Last week I took a staycation retreat with my husband. We wanted an environment that was not our own to focus on our business goals for the coming six months.
So we got a room at the lovely Stonewall Jackson Hotel just a few blocks from our house.
While we did get a lot of work done, in some ways I’m amazed that we did. The biggest obstacle? That shiny box of electronic delights: The TV.
Hotel remote control as gateway drug
We don’t have a TV at home. And these days, unless you have cable, in most areas you can’t get reception. But either way, we have no use for all those brainless channels and certainly don’t need another hefty bill to pay each month.
Sure, we have a flat screen monitor with built in DVD for watching movies—which we love. Especially with homemade pizza on Friday’s family night. But otherwise, the kids have no access to the tube during the week and Erik and I just watch the occasional Jon Stewart episode online or a Netflix pick.
But put me in a hotel room and boy, separating my hand from that remote control is nothing short of miraculous.

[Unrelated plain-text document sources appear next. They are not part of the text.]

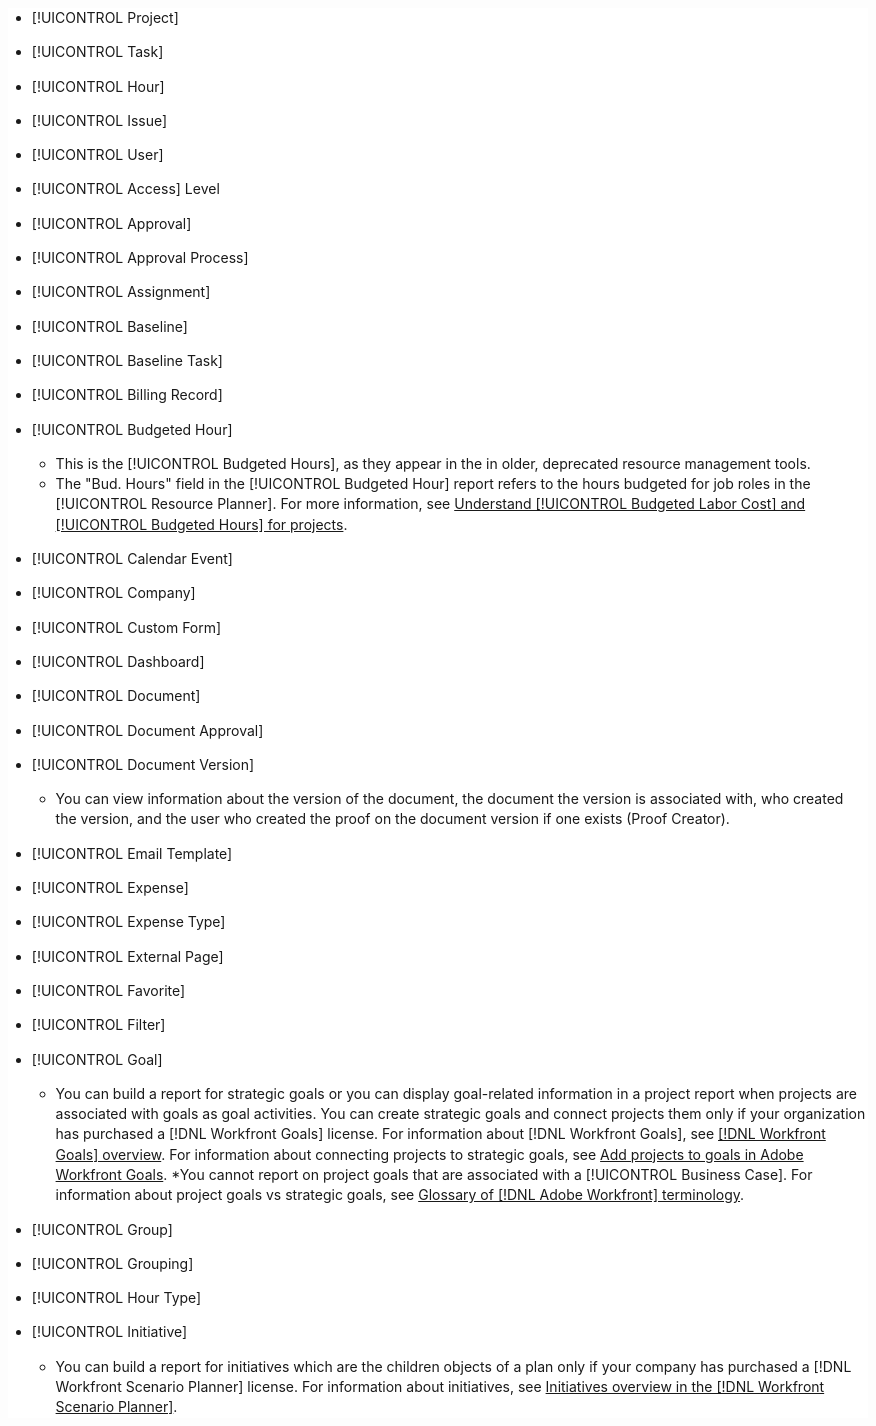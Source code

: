 * [!UICONTROL Project]
* [!UICONTROL Task]
* [!UICONTROL Hour]
* [!UICONTROL Issue]
* [!UICONTROL User]
* [!UICONTROL Access] Level
* [!UICONTROL Approval]
* [!UICONTROL Approval Process]
* [!UICONTROL Assignment]
* [!UICONTROL Baseline]
* [!UICONTROL Baseline Task]
* [!UICONTROL Billing Record]
* [!UICONTROL Budgeted Hour]
   * This is the [!UICONTROL Budgeted Hours], as they appear in the in older, deprecated resource management tools.
   * The "Bud. Hours" field in the [!UICONTROL Budgeted Hour] report refers to the hours budgeted for job roles in the [!UICONTROL Resource Planner]. For more information, see [Understand [!UICONTROL Budgeted Labor Cost] and [!UICONTROL Budgeted Hours] for projects](../../../manage-work/projects/project-finances/budgeted-labor-cost.md).

* [!UICONTROL Calendar Event]
* [!UICONTROL Company]
* [!UICONTROL Custom Form]
* [!UICONTROL Dashboard]
* [!UICONTROL Document]
* [!UICONTROL Document Approval]
* [!UICONTROL Document Version]
  * You can view information about the version of the document, the document the version is associated with, who created the version, and the user who created the proof on the document version if one exists (Proof Creator).
* [!UICONTROL Email Template]
* [!UICONTROL Expense]
* [!UICONTROL Expense Type]
* [!UICONTROL External Page]
* [!UICONTROL Favorite]
* [!UICONTROL Filter]
* [!UICONTROL Goal]
  * You can build a report for strategic goals or you can display goal-related information in a project report when projects are associated with goals as goal activities. You can create strategic goals and connect projects them only if your organization has purchased a [!DNL Workfront Goals] license. For information about [!DNL Workfront Goals], see [[!DNL Workfront Goals] overview](../../../workfront-goals/goal-management/wf-goals-overview.md). For information about connecting projects to strategic goals, see [Add projects to goals in Adobe Workfront Goals](../../../workfront-goals/results-and-activities/connect-projects-to-goals-overview.md).
  *You cannot report on project goals that are associated with a [!UICONTROL Business Case]. For information about project goals vs strategic goals, see [Glossary of [!DNL Adobe Workfront] terminology](../../../workfront-basics/navigate-workfront/workfront-navigation/workfront-terminology-glossary.md).

* [!UICONTROL Group]
* [!UICONTROL Grouping]
* [!UICONTROL Hour Type]
* [!UICONTROL Initiative]
  * You can build a report for initiatives which are the children objects of a plan only if your company has purchased a [!DNL Workfront Scenario Planner] license. For information about initiatives, see [Initiatives overview in the [!DNL Workfront Scenario Planner]](../../../scenario-planner/initiatives-overview.md).
   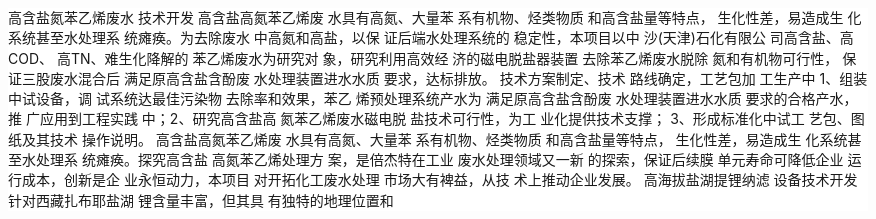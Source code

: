 高含盐氮苯乙烯废水
技术开发
高含盐高氮苯乙烯废
水具有高氮、大量苯
系有机物、烃类物质
和高含盐量等特点，
生化性差，易造成生
化系统甚至水处理系
统瘫痪。为去除废水
中高氮和高盐，以保
证后端水处理系统的
稳定性，本项目以中
沙(天津)石化有限公
司高含盐、高COD、
高TN、难生化降解的
苯乙烯废水为研究对
象，研究利用高效经
济的磁电脱盐器装置
去除苯乙烯废水脱除
氮和有机物可行性，
保证三股废水混合后
满足原高含盐含酚废
水处理装置进水水质
要求，达标排放。
技术方案制定、技术
路线确定，工艺包加
工生产中
1、组装中试设备，调
试系统达最佳污染物
去除率和效果，苯乙
烯预处理系统产水为
满足原高含盐含酚废
水处理装置进水水质
要求的合格产水，推
广应用到工程实践
中；2、研究高含盐高
氮苯乙烯废水磁电脱
盐技术可行性，为工
业化提供技术支撑；
3、形成标准化中试工
艺包、图纸及其技术
操作说明。
高含盐高氮苯乙烯废
水具有高氮、大量苯
系有机物、烃类物质
和高含盐量等特点，
生化性差，易造成生
化系统甚至水处理系
统瘫痪。探究高含盐
高氮苯乙烯处理方
案，是倍杰特在工业
废水处理领域又一新
的探索，保证后续膜
单元寿命可降低企业
运行成本，创新是企
业永恒动力，本项目
对开拓化工废水处理
市场大有裨益，从技
术上推动企业发展。
高海拔盐湖提锂纳滤
设备技术开发
针对西藏扎布耶盐湖
锂含量丰富，但其具
有独特的地理位置和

Me with unfettered access to a TV was an anthropological study in 1) the experience of culture shock 2) the potential for addiction and 3) the beginnings of carpel tunnel syndrome. I just couldn’t stop watching the thing.

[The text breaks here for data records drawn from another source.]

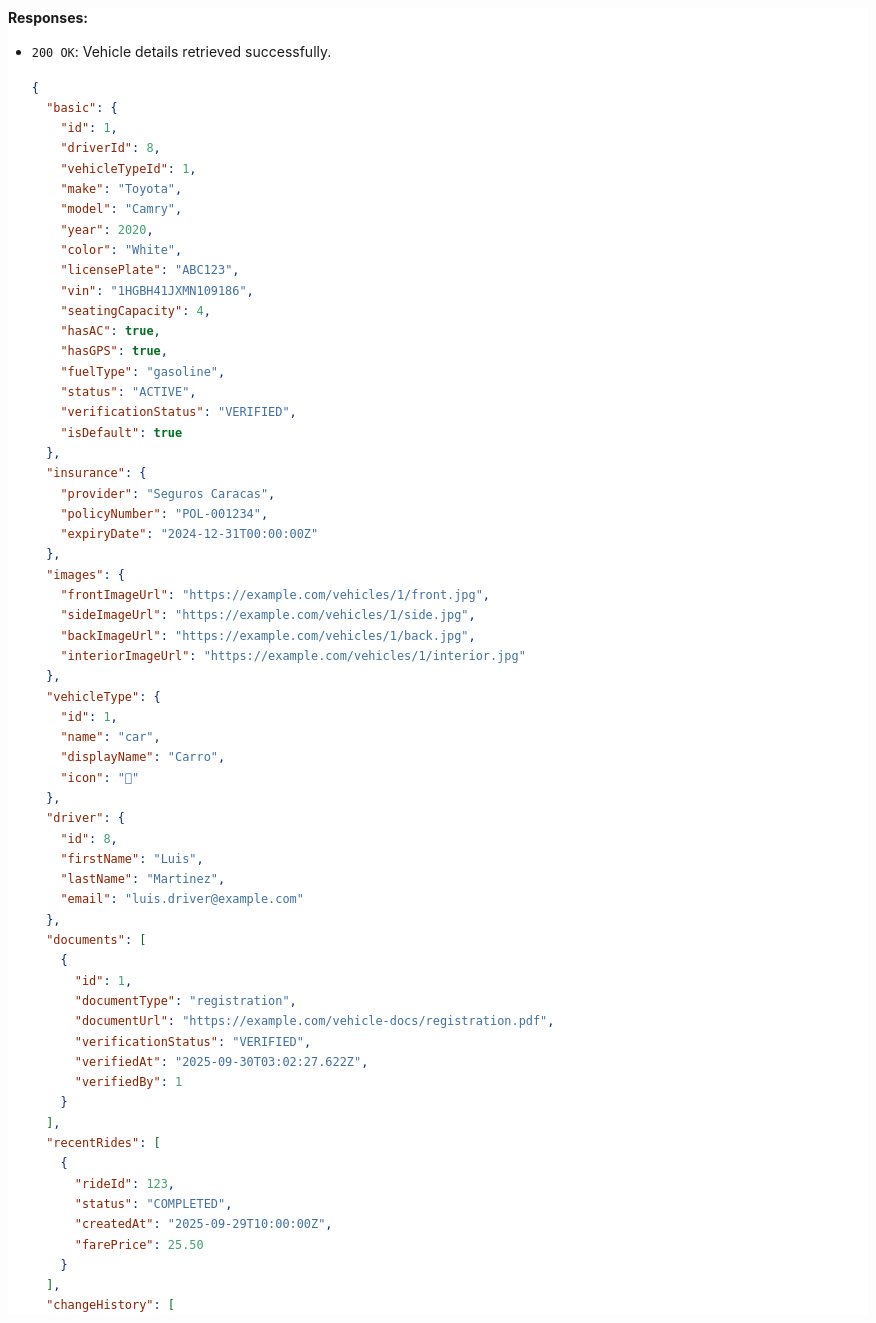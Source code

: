 **Responses:**
- `200 OK`: Vehicle details retrieved successfully.
  ```json
  {
    "basic": {
      "id": 1,
      "driverId": 8,
      "vehicleTypeId": 1,
      "make": "Toyota",
      "model": "Camry",
      "year": 2020,
      "color": "White",
      "licensePlate": "ABC123",
      "vin": "1HGBH41JXMN109186",
      "seatingCapacity": 4,
      "hasAC": true,
      "hasGPS": true,
      "fuelType": "gasoline",
      "status": "ACTIVE",
      "verificationStatus": "VERIFIED",
      "isDefault": true
    },
    "insurance": {
      "provider": "Seguros Caracas",
      "policyNumber": "POL-001234",
      "expiryDate": "2024-12-31T00:00:00Z"
    },
    "images": {
      "frontImageUrl": "https://example.com/vehicles/1/front.jpg",
      "sideImageUrl": "https://example.com/vehicles/1/side.jpg",
      "backImageUrl": "https://example.com/vehicles/1/back.jpg",
      "interiorImageUrl": "https://example.com/vehicles/1/interior.jpg"
    },
    "vehicleType": {
      "id": 1,
      "name": "car",
      "displayName": "Carro",
      "icon": "🚗"
    },
    "driver": {
      "id": 8,
      "firstName": "Luis",
      "lastName": "Martinez",
      "email": "luis.driver@example.com"
    },
    "documents": [
      {
        "id": 1,
        "documentType": "registration",
        "documentUrl": "https://example.com/vehicle-docs/registration.pdf",
        "verificationStatus": "VERIFIED",
        "verifiedAt": "2025-09-30T03:02:27.622Z",
        "verifiedBy": 1
      }
    ],
    "recentRides": [
      {
        "rideId": 123,
        "status": "COMPLETED",
        "createdAt": "2025-09-29T10:00:00Z",
        "farePrice": 25.50
      }
    ],
    "changeHistory": [
  ```
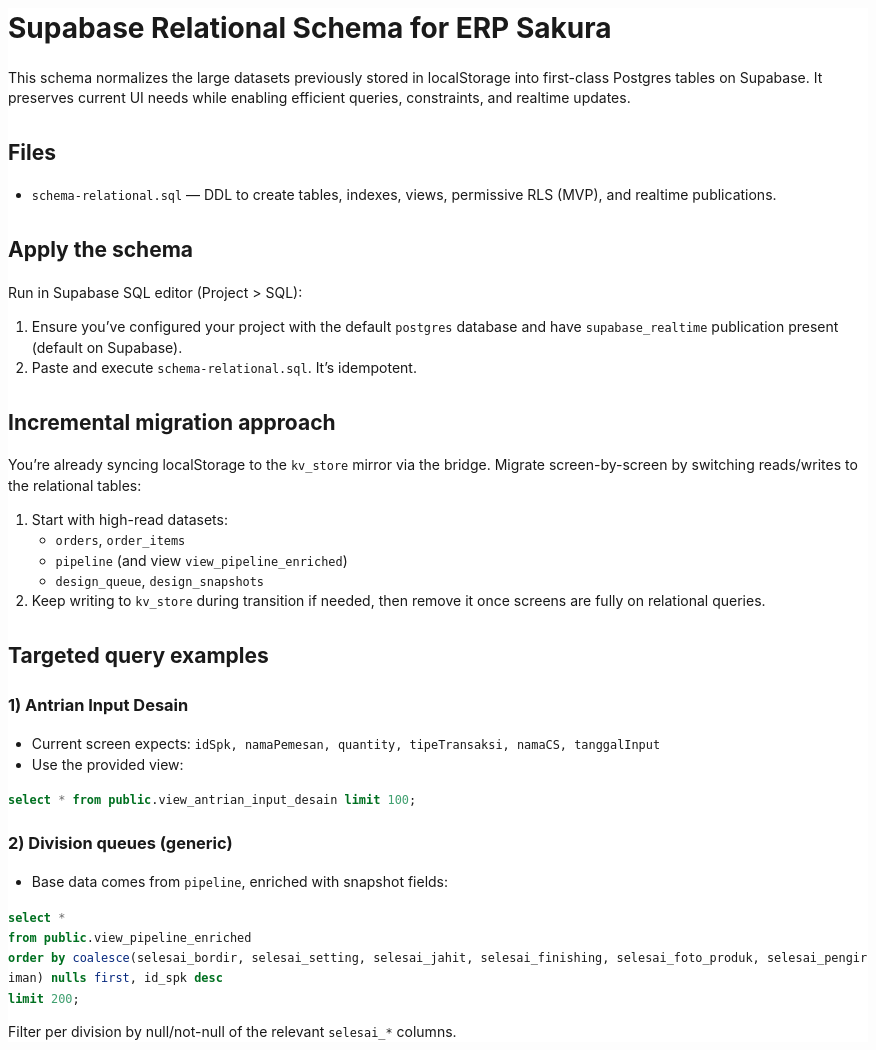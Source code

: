 # Supabase Relational Schema for ERP Sakura

This schema normalizes the large datasets previously stored in localStorage into first-class Postgres tables on Supabase. It preserves current UI needs while enabling efficient queries, constraints, and realtime updates.

## Files
- `schema-relational.sql` — DDL to create tables, indexes, views, permissive RLS (MVP), and realtime publications.

## Apply the schema
Run in Supabase SQL editor (Project > SQL):

1) Ensure you’ve configured your project with the default `postgres` database and have `supabase_realtime` publication present (default on Supabase).
2) Paste and execute `schema-relational.sql`. It’s idempotent.

## Incremental migration approach
You’re already syncing localStorage to the `kv_store` mirror via the bridge. Migrate screen-by-screen by switching reads/writes to the relational tables:

1. Start with high-read datasets:
   - `orders`, `order_items`
   - `pipeline` (and view `view_pipeline_enriched`)
   - `design_queue`, `design_snapshots`
2. Keep writing to `kv_store` during transition if needed, then remove it once screens are fully on relational queries.

## Targeted query examples

### 1) Antrian Input Desain
- Current screen expects: `idSpk, namaPemesan, quantity, tipeTransaksi, namaCS, tanggalInput`
- Use the provided view:

```sql
select * from public.view_antrian_input_desain limit 100;
```

### 2) Division queues (generic)
- Base data comes from `pipeline`, enriched with snapshot fields:

```sql
select *
from public.view_pipeline_enriched
order by coalesce(selesai_bordir, selesai_setting, selesai_jahit, selesai_finishing, selesai_foto_produk, selesai_pengiriman) nulls first, id_spk desc
limit 200;
```

Filter per division by null/not-null of the relevant `selesai_*` columns.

In which my brain became mush
First, I finally got to see what a Snooki is and how she “rolls.”
Then there was a never ending supply of over-exuberant home makeovers for consumer-fixated desperados who for whatever reason wanted to theme each room as if they lived at Disneyland.

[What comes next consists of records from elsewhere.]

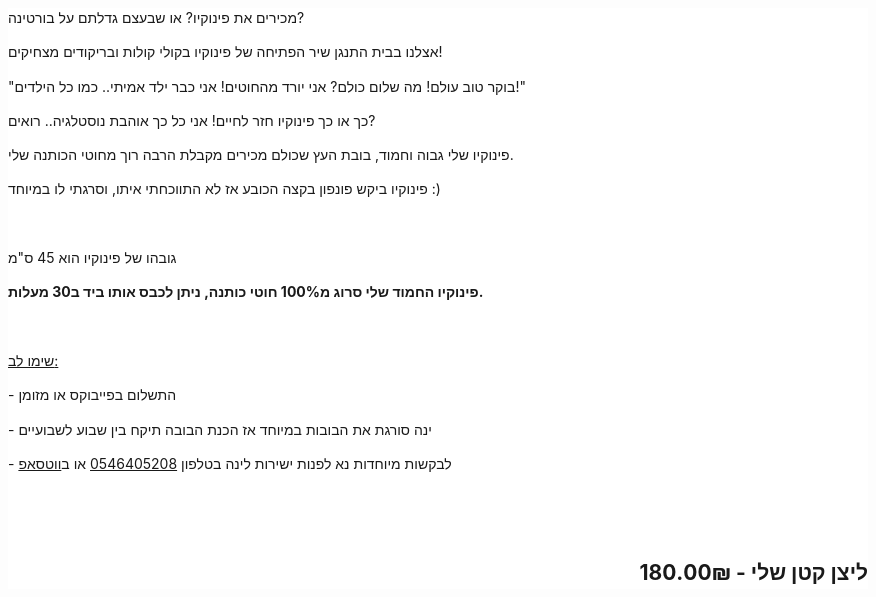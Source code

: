 <p>מכירים את פינוקיו? או שבעצם גדלתם על בורטינה?</p><p>אצלנו בבית התנגן שיר הפתיחה של פינוקיו בקולי קולות ובריקודים מצחיקים!</p><p>"בוקר טוב עולם! מה שלום כולם? אני יורד מהחוטים! אני כבר ילד אמיתי.. כמו כל הילדים!"</p><p>כך או כך פינוקיו חזר לחיים! אני כל כך אוהבת נוסטלגיה.. רואים?</p><p>פינוקיו שלי גבוה וחמוד, בובת העץ שכולם מכירים מקבלת הרבה רוך מחוטי הכותנה שלי.</p><p>פינוקיו ביקש פונפון בקצה הכובע אז לא התווכחתי איתו, וסרגתי לו במיוחד :)</p><p><br></p><p>גובהו של פינוקיו הוא 45 ס"מ</p><p><strong>פינוקיו החמוד שלי סרוג מ100% חוטי כותנה, ניתן לכבס אותו ביד ב30 מעלות.</strong></p><p><br></p><p><u>שימו לב:</u></p><p>- התשלום בפייבוקס או מזומן</p><p>- ינה סורגת את הבובות במיוחד אז הכנת הבובה תיקח בין שבוע לשבועיים<br></p><p>- לבקשות מיוחדות נא לפנות ישירות לינה בטלפון <a href="tel:0546405208" target="_blank">0546405208</a> או ב<a href="https://wa.me/972546405208" target="_blank">ווטסאפ</a></p>
</p>
<br>
</div>
<br/>
<div dir="rtl">
<a name="ליצן קטן שלי"></a>
<h2>ליצן קטן שלי - 180.00₪</h2>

Then you got your assorted menu of chef-offs, including a challenge to down six “Fat Sandwiches” in 45 minutes in order to win sandwich-naming rights at R. U. Hungry, a Rutgers area grease truck institution.
Then there were the half hour long hot-bod lose-weight get-in-shape video package infomercials (with free gifts). I so wanted those—only $149.99 if I had acted then!
Throw in a few History Channel ghost stories, a reality TV traumatic dating fracas, the March Madness VCU-Butler game and, oddly enough, Deliverance, The Shawshank Redemption, various final scenes on Law and Order and a Debbie Reynolds retrospective on Turner Classics.
I was hooked.
I’m so glad we got take out so I wouldn’t miss anything.
Yet somehow I also wrote a six-month strategic plan for our business and magazines. It must have been all the pixelated inspiration. Or perhaps it was leaving the room to work in the atrium.
Be that as it may, after returning to our decidely unplugged home I’ve not missed Tube Nation a bit.
In fact we’re gearing up to celebrate Screen-Free Week, which you may know from its earlier incarnation as TV Turnoff Week. It’s a joint effort by the Campaign for a Commercial-Free Childhood and a raft of endorsers to help lift families from slavish devotion to Sponge Bob and X-Box, among other mind-sucks.
A different kind of channel surfing
This year, April 18 through April 24 is Screen-Free Week, a time when families shutter the boob tube and make a pledge to do real things in the real world instead.
There’s plenty of ideas for getting your family on board for outings, cooking sessions, read-a-thons, craft projects, decorating jams, clean ups, playdates, BIKE RIDES and more. You can even try to get your local schools involved.
Or you can dedicate the week to getting that Transition initiative off the ground, organizing an interest meeting or finally checking out details about that proposed community garden.
Once you’ve been blown away by your good time, you can enter The Association of Waldorf Schools of North America’s contest for the best story on how you and yours spent Screen-Free Week.
Screen-Free means more than TV
Screen-Free week also encourages dumping video games and computer time, which is doable for the younger set but sometimes a bigger challenge for big kids at homework time. Pick your battles, sure, and get that homework done, of course. But why not try Screen-Free Week to the extent you can?
In addition to bringing your family closer together, it also offers a week away from couch potatohood and a chance to lower your energy use—you know, the dirty, belching coal that supplies most of our electricity?
Just unplug your screening devices altogether. Better yet, pack ’em into the closet.
Even I wont be watching movies on my dvd player this week. And I have no plans to hole up in a HOJO’s for the marathon Easter edition of Real Housewives of Bethlehem, either.